When I was a little kid I loved the Montreal Canadiens. No, I mean I REALLY loved the Montreal Canadians. I owned three pairs of Habs pyjamas in a row. I’d wear each one until they became threadbare and then I’d whine until my parents replaced them. I had Habs sweatshirts, t-shirts and even a Ken Dryden lunchbox!
Sadly my devotion didn’t end with apparel and where I kept my peanut butter sandwiches. I was a snot-nosed stalker. It’s taken me a long time to be able to admit that to myself. You see, the Canadiens were playing an exhibition game against the Chicago Blackhawks in Halifax in the early ‘80s and my parents agreed to take me.
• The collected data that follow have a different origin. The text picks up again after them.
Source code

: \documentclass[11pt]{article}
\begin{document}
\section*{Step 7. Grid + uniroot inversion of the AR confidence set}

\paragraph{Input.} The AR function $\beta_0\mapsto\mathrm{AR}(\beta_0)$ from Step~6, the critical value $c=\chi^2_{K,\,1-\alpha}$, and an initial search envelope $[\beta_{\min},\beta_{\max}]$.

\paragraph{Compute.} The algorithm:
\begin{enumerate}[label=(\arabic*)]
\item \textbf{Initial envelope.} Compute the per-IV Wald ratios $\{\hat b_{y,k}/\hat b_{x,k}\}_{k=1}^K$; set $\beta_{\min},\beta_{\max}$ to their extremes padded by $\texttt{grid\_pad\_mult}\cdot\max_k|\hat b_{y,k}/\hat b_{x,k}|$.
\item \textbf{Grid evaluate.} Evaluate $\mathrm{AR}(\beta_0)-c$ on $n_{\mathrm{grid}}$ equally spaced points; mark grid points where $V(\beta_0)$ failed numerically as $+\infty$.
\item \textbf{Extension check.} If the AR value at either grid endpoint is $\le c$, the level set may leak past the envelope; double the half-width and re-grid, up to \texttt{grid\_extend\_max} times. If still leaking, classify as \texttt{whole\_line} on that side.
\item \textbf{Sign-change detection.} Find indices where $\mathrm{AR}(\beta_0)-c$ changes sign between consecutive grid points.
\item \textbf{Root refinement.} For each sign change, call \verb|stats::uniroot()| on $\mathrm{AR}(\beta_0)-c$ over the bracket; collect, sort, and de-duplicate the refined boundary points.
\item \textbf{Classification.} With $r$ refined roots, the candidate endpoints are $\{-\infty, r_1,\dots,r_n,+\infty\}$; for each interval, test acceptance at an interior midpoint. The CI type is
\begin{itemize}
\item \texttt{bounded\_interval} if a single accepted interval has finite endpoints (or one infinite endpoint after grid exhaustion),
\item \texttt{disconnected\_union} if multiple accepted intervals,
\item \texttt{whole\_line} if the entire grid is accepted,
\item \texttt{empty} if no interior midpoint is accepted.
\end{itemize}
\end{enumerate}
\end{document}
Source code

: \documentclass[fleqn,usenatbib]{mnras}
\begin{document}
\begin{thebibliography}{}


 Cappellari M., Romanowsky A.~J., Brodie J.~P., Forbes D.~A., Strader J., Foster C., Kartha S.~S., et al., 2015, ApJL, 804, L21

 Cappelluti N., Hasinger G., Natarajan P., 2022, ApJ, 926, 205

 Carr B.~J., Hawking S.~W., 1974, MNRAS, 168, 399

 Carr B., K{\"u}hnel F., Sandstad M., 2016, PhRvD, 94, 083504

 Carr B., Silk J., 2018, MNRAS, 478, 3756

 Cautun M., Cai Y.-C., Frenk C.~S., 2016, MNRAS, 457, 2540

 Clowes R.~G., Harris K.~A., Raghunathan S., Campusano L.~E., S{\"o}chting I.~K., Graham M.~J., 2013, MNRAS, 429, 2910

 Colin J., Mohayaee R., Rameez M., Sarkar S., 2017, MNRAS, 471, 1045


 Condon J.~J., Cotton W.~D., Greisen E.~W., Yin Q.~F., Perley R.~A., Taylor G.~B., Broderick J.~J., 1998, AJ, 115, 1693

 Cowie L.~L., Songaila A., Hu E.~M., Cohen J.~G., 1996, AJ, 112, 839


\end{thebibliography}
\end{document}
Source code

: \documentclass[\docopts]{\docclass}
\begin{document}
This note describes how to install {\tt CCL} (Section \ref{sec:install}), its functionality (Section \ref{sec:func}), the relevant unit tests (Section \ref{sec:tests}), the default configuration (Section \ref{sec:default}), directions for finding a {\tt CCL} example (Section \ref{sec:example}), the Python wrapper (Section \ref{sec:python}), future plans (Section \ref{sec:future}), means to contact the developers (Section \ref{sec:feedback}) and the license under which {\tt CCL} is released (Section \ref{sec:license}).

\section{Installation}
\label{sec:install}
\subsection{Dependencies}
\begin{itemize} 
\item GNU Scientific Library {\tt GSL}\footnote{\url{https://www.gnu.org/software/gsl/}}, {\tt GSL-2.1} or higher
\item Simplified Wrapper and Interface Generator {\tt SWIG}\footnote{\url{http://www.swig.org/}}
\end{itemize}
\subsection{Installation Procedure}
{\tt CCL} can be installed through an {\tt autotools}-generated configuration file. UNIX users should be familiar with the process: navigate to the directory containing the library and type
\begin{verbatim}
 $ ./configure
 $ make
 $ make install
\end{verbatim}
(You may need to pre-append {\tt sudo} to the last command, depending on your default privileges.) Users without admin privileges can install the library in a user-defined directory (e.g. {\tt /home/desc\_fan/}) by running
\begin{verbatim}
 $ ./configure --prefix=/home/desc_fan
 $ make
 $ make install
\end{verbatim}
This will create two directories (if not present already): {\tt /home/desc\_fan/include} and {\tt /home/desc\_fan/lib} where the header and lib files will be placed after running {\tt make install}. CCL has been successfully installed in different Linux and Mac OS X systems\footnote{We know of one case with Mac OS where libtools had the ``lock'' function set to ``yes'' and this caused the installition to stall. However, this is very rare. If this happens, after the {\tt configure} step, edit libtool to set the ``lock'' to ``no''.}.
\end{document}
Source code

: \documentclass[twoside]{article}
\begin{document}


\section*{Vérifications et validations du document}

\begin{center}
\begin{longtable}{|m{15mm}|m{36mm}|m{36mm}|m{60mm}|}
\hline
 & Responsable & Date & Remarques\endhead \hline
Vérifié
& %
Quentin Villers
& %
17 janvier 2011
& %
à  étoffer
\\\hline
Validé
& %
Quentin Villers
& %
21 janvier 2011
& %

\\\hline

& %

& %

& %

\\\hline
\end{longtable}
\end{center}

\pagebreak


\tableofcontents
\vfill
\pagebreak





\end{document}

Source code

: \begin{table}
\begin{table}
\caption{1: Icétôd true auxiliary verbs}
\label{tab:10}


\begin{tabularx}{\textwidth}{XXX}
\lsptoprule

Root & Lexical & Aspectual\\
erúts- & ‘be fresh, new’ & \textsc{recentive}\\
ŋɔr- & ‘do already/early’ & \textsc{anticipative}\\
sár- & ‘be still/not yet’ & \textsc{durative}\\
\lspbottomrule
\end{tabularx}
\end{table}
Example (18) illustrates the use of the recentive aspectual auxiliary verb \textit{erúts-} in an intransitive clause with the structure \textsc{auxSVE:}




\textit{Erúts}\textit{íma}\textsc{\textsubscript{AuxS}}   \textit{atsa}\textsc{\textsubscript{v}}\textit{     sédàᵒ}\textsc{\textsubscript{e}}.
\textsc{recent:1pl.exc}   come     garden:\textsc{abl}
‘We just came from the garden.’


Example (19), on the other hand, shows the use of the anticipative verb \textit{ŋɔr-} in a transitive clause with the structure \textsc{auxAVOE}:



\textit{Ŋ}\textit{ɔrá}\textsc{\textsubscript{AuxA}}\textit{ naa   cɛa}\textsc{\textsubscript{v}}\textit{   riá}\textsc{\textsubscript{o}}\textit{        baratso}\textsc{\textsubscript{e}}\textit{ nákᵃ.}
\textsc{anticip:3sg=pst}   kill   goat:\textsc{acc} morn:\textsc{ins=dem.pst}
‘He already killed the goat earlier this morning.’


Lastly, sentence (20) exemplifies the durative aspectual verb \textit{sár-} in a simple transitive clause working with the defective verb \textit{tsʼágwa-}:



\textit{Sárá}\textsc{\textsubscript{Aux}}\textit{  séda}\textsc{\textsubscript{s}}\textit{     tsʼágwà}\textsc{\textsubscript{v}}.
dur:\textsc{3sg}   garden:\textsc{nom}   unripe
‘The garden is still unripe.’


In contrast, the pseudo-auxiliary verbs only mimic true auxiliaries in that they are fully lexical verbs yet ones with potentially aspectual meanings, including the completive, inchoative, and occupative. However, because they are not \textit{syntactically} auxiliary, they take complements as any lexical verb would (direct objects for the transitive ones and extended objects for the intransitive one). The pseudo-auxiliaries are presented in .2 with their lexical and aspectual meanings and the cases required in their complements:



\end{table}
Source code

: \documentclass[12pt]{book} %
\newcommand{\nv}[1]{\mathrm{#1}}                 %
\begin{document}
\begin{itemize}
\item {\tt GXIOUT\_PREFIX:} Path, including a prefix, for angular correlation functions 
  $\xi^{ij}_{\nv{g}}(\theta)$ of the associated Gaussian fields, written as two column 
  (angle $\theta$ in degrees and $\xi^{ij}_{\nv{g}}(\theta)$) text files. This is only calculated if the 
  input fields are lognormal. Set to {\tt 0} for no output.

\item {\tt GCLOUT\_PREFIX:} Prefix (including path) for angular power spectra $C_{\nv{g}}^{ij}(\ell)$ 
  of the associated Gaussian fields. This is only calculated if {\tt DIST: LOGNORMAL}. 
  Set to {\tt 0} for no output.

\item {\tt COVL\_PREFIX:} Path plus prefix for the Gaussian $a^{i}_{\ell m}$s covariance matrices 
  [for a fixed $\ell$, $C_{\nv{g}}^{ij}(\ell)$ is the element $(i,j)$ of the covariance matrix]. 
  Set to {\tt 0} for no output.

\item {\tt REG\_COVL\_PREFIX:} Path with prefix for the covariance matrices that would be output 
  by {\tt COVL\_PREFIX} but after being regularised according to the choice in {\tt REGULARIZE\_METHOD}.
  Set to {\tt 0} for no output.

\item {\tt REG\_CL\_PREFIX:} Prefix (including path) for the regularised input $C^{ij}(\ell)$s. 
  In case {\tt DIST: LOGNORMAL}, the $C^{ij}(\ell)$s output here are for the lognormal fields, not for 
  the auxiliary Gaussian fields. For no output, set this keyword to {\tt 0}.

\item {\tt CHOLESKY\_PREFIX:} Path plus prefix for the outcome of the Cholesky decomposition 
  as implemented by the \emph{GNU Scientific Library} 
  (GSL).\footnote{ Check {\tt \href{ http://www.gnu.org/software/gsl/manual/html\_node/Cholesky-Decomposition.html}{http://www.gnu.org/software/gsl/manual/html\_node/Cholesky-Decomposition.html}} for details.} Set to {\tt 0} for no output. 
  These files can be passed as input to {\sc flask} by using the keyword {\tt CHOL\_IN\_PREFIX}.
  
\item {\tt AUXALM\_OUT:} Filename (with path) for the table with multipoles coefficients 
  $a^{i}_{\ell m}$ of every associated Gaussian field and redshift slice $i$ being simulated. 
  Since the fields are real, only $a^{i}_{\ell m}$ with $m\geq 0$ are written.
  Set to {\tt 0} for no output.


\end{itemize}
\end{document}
Now I wasn’t an overly active kid – or adult, depending on whom you ask – but for some reason I went hog wild when I got to Halifax and realized that my beloved Habs were in town. My cousin and I ran amok in the hotel trying to figure out if the team was staying there. Any man in his 20s or 30s got stared down in an effort to figure out if he might be a Hab or even one of the hated Blackhawks. Not that the teams were rivals, I could just hate another team for showing up to play against my favourites. I was talented like that.
Then it happened, Steve Shutt made the unfortunate decision to walk through the lobby of the hotel. I think I sensed him before I even saw him. But, when I turned and saw the face that had often stared back at me from my TV and O-Pee-Chees, I took off like a shot. I was jumping over suitcases, knocking old ladies onto luggage carts and moving like Oprah on a ham. When I caught up to Steve, I glommed onto his arm and stopped his forward progress. “You’re Steve Shutt!” I yelled. He calmly replied, “I know.” Which at the time baffled me a fair bit, but now I find quite funny.
On the same trip, I tried to follow Rod Langway into the hotel bar. Granted I was tall for my age (maybe 11), but bar staffers weren’t going for it. As my mother searched for my cousin and I – who were busy doing our imitations of The Tasmania Devil on speed – she peaked into an elevator that was just starting to close. Bob Gainey was inside. He smiled at my Mom, pointed left and said, “They went that way.”
Et tu, Bob?
The morning of the game we went to Metro Centre at the time we knew the Habs were practicing. I am not sure how we found out the time. Maybe it was a terrified Steve Shutt who spilled the beans. We waited outside and got autographs from Guy Lapointe, Serge Savard (who whipped out his own pen!) and Larry Robinson. Something I didn’t realize at the time, but Larry’s brother was also there and I got his autograph. His name? Moe. I kid you not. Larry and Moe. Had I been older, the Three Stooges jokes would have been flying.
Something else happened that morning. As I was standing by the player’s entrance – and unsuccessfully trying to convince a security guard that I was Guy Lapointe’s illegitimate son – goalie Denis Heron walked by and I asked him for an autograph. He kept walking in through the door, and let it slam in my face. I was shocked. Even a “No.” would have been better than that. I would have been satisfied with a “Bite me!” too. But, to just let that door slam. It was more than twenty years ago and I still get annoyed thinking about him. I booed him for years afterwards. I made a Denis Heron voodoo doll and constantly worked the groin. (Not really, but how funny would that have been?) That was my one bad memory of the trip. Had he taken two minutes, it would have been a perfect childhood memory. Screw you, Heron! Anyone know where I can get a good voodoo doll? Though at his age, Mother Nature is most likely working his prostate for me.
But, there was something else VERY cool that happened on that trip. I met Guy LaFleur. I loved Guy. As much as I loved the Habs, I think I loved “The Flower” more. I was an official member of the “Guy LaFleur Fan Club.” Seriously. I had a big Guy poster on my wall. I cheered loudly every time he scored a goal. And I met him on the street outside the Metro Centre. He was arriving a little later than everyone else and had a mini-entourage with him. (How do you say posse in French?) I meekly asked for an autograph. Guy stopped, smiled and took my little notepad from my shaking hand. He also signed a puck for me. (More on that in a moment.) He asked where we were from and seemed amazed that we had driven three hundred and fifty kilometres just to see them play. It was a great day for me and I still remember it as clearly as can be. Guy made this kid very happy that day.
The next day we made the trek back home. I was showing my little sister my autographs, program from the game, and my puck that Guy had signed. My sister still sucked her thumb at the time. She picked up the puck, looked at it for a moment, and then proceeded to wipe Guy’s autograph off with her saliva covered thumb as I watched in horror. That was about as angry as I’ve ever been.
I really loved hockey back then. My sister? Not so much. But, I’ve forgiven my sister. Mostly. Can hockey win me back?